Life was once dangerous here, when pirates prowled the Outer Banks, seizing booty and having a high old time terrifying everyone. The Folger Shakespeare Library's current exhibition called "Lost At Sea: The Ocean in the English Imagination" couldn't be more timely, taking us fathoms deep into the experiences of mariners, scientists, inventors, explorers, poets and preachers. The exhibition begins with a 1709 illustration of Shakespeare's "The Tempest," showing the storm-tossed ship where Ariel and his fellow spirits shoot fire and lightning into the rigging. The wizard Prospero stands on the shore, attempting to impose both order and chaos, as apt as any metaphor for BP's now-tamed runaway oil well off the coast of Louisiana.

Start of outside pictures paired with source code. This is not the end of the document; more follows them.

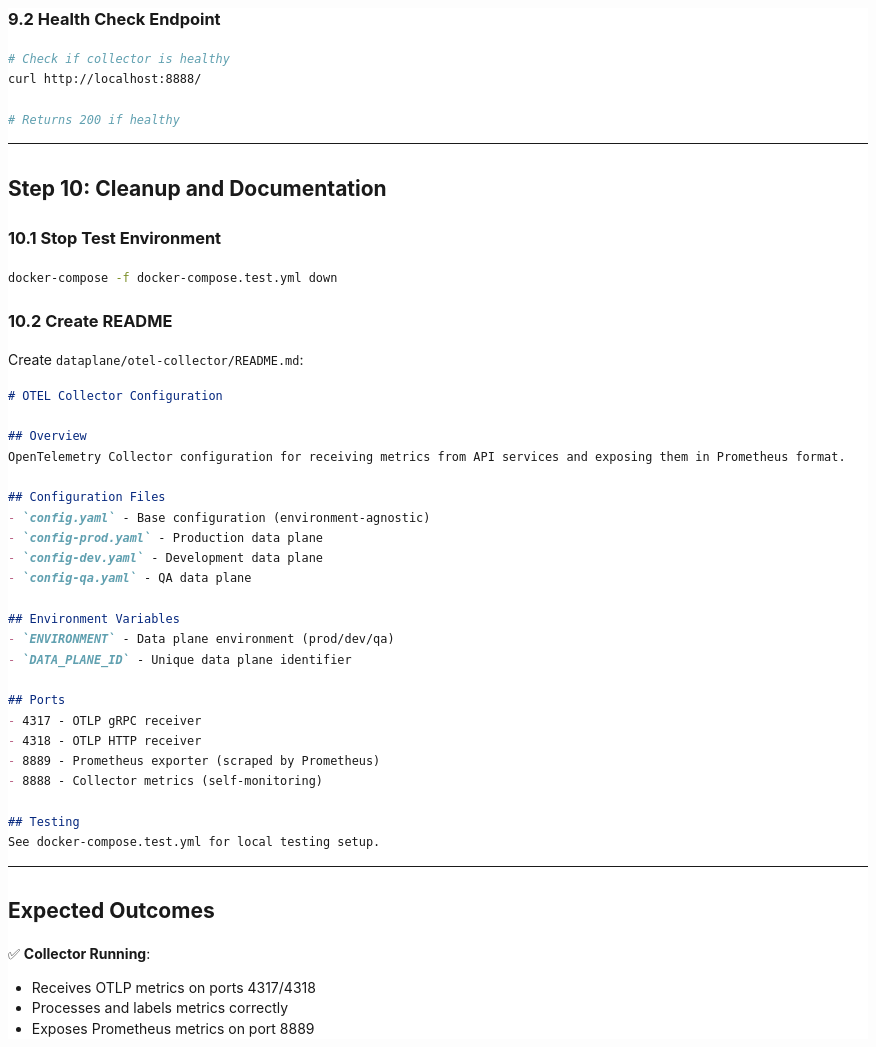 ### 9.2 Health Check Endpoint
```bash
# Check if collector is healthy
curl http://localhost:8888/

# Returns 200 if healthy
```

---

## Step 10: Cleanup and Documentation

### 10.1 Stop Test Environment
```bash
docker-compose -f docker-compose.test.yml down
```

### 10.2 Create README
Create `dataplane/otel-collector/README.md`:
```markdown
# OTEL Collector Configuration

## Overview
OpenTelemetry Collector configuration for receiving metrics from API services and exposing them in Prometheus format.

## Configuration Files
- `config.yaml` - Base configuration (environment-agnostic)
- `config-prod.yaml` - Production data plane
- `config-dev.yaml` - Development data plane
- `config-qa.yaml` - QA data plane

## Environment Variables
- `ENVIRONMENT` - Data plane environment (prod/dev/qa)
- `DATA_PLANE_ID` - Unique data plane identifier

## Ports
- 4317 - OTLP gRPC receiver
- 4318 - OTLP HTTP receiver
- 8889 - Prometheus exporter (scraped by Prometheus)
- 8888 - Collector metrics (self-monitoring)

## Testing
See docker-compose.test.yml for local testing setup.
```

---

## Expected Outcomes

✅ **Collector Running**:
- Receives OTLP metrics on ports 4317/4318
- Processes and labels metrics correctly
- Exposes Prometheus metrics on port 8889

Steve Mentz, one of the two exhibition curators, studies ocean imagery and concludes that 21st century culture has frayed the human connection to the sea. "The end of the age of commercial sail and the advent of airline travel, airborne warfare, containerization, the automation of ports, and even the romance of outer space, have displaced the sea from the center of our cultural imagination," he writes in "At the Bottom of Shakespeare's Ocean." Even the southern tip of Manhattan, "where sailors and longshoreman once walked, bankers and lawyers now stride in isolation."

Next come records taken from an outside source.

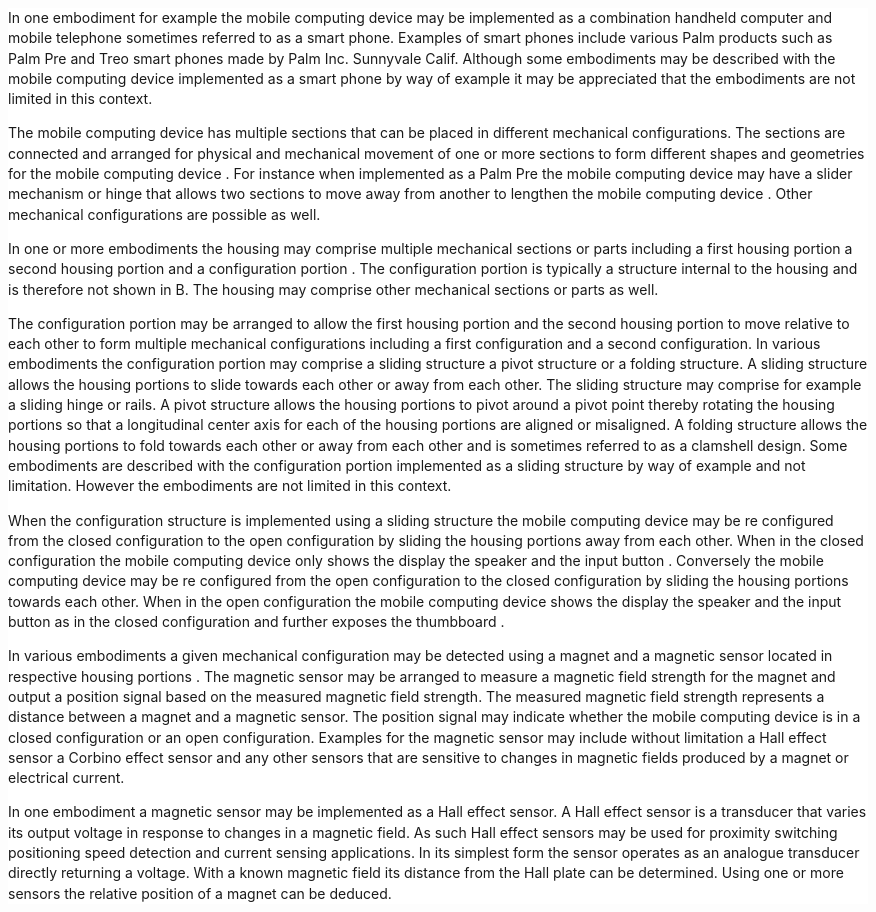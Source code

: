 In one embodiment for example the mobile computing device may be implemented as a combination handheld computer and mobile telephone sometimes referred to as a smart phone. Examples of smart phones include various Palm products such as Palm Pre and Treo smart phones made by Palm Inc. Sunnyvale Calif. Although some embodiments may be described with the mobile computing device implemented as a smart phone by way of example it may be appreciated that the embodiments are not limited in this context.

The mobile computing device has multiple sections that can be placed in different mechanical configurations. The sections are connected and arranged for physical and mechanical movement of one or more sections to form different shapes and geometries for the mobile computing device . For instance when implemented as a Palm Pre the mobile computing device may have a slider mechanism or hinge that allows two sections to move away from another to lengthen the mobile computing device . Other mechanical configurations are possible as well.

In one or more embodiments the housing may comprise multiple mechanical sections or parts including a first housing portion a second housing portion and a configuration portion . The configuration portion is typically a structure internal to the housing and is therefore not shown in B. The housing may comprise other mechanical sections or parts as well.

The configuration portion may be arranged to allow the first housing portion and the second housing portion to move relative to each other to form multiple mechanical configurations including a first configuration and a second configuration. In various embodiments the configuration portion may comprise a sliding structure a pivot structure or a folding structure. A sliding structure allows the housing portions to slide towards each other or away from each other. The sliding structure may comprise for example a sliding hinge or rails. A pivot structure allows the housing portions to pivot around a pivot point thereby rotating the housing portions so that a longitudinal center axis for each of the housing portions are aligned or misaligned. A folding structure allows the housing portions to fold towards each other or away from each other and is sometimes referred to as a clamshell design. Some embodiments are described with the configuration portion implemented as a sliding structure by way of example and not limitation. However the embodiments are not limited in this context.

When the configuration structure is implemented using a sliding structure the mobile computing device may be re configured from the closed configuration to the open configuration by sliding the housing portions away from each other. When in the closed configuration the mobile computing device only shows the display the speaker and the input button . Conversely the mobile computing device may be re configured from the open configuration to the closed configuration by sliding the housing portions towards each other. When in the open configuration the mobile computing device shows the display the speaker and the input button as in the closed configuration and further exposes the thumbboard .

In various embodiments a given mechanical configuration may be detected using a magnet and a magnetic sensor located in respective housing portions . The magnetic sensor may be arranged to measure a magnetic field strength for the magnet and output a position signal based on the measured magnetic field strength. The measured magnetic field strength represents a distance between a magnet and a magnetic sensor. The position signal may indicate whether the mobile computing device is in a closed configuration or an open configuration. Examples for the magnetic sensor may include without limitation a Hall effect sensor a Corbino effect sensor and any other sensors that are sensitive to changes in magnetic fields produced by a magnet or electrical current.

In one embodiment a magnetic sensor may be implemented as a Hall effect sensor. A Hall effect sensor is a transducer that varies its output voltage in response to changes in a magnetic field. As such Hall effect sensors may be used for proximity switching positioning speed detection and current sensing applications. In its simplest form the sensor operates as an analogue transducer directly returning a voltage. With a known magnetic field its distance from the Hall plate can be determined. Using one or more sensors the relative position of a magnet can be deduced.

The terror, unfortunately, hasn't gone away, but merely changed delivery systems from sea to air. The misadventures of Sir Humphrey Gilbert, a general and half-brother of Sir Walter Raleigh, reverberates throughout the Folger exhibit. Sir Humphrey was eager for Elizabethan England's expansion into the New World but recognized the hazards, as well. As his ship Squirrel was swallowed by the sea, taking him and his entire crew with it, the captain of a neighboring ship claimed to have heard his last words: "We are as near to heaven by sea as by land."

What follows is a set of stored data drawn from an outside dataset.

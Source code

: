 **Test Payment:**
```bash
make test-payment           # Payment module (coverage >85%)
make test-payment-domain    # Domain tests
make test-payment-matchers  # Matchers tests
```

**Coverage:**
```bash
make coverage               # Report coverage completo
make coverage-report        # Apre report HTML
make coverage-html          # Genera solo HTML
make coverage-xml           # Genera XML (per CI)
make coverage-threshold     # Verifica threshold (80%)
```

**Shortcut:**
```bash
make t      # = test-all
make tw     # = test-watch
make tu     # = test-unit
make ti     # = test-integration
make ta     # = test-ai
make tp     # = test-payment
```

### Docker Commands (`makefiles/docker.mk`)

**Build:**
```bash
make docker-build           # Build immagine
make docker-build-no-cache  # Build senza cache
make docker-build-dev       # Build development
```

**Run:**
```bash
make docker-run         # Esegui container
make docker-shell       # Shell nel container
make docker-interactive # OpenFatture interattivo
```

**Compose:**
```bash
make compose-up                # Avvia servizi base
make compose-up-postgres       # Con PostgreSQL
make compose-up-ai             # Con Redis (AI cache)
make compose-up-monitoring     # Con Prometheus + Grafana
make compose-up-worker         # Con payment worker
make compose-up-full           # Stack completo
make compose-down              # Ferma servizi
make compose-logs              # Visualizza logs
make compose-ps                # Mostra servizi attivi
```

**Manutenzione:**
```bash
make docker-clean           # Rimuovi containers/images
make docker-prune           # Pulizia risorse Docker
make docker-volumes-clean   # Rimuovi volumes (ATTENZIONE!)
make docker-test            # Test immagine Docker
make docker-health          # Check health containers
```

The menace of the sea, as Shakespeare's contemporaries understood and as we are re-learning today, can be as much manmade as the work of nature. Virginia Lunsford, a professor of history at the United States Naval Academy at Annapolis, tells a rapt Folger audience how Blackbeard, the notorious buccaneer of the 18th century, like the Somali pirates of today conducted a reign of terror that relied on small and brutal crews armed with cutlass, sword and ferocious ambition. She flashes a huge photograph of Johnny Depp on a screen, observing that pirates were never as charming and swashbuckling as the dashing Depp makes them out to be as Captain Jack Sparrow in "Pirates of the Caribbean."

But Blackbeard was a genius at marketing. He put tiny fuses in his locks under his hat and exploded them, blowing smoke, attempting to terrify onlookers. The ruse worked. He snipped off the ears of captives and forced them to eat them. The horror stories grew in proportion to his success.

Coastal merchants, like the owners of the oil tankers now prey of pirates off the Somali coast, were quick to surrender booty and themselves, hoping to receive mercy not wrath. When Blackbeard was finally killed in a bloody battle near Ocracoke Inlet, only a few miles from my vacation beach, delighted children shiver to the scary tale of how a soldier wielding a sword beheaded him and Blackbeard swam around his ship without a head, to remind everyone of his continuing power.

Less fantastic, but more inspiring, is the story of "Robinson Crusoe" by Daniel Defoe. The Folger exhibit reminds us that the story was based on a man in real life who was marooned on an island. Defoe changed the narrative to be read as an allegory of how human ingenuity can triumph over hardship. Yet for all Western civilization's triumphs over the sea, the briny blue remains a fathomless mystery. Man, with his ships both big and small, can imagine himself omnipotent, or at least pretty grand, but the sea gets the last word. We remain in awe of its power, and sometimes feel more than a little "lost at sea."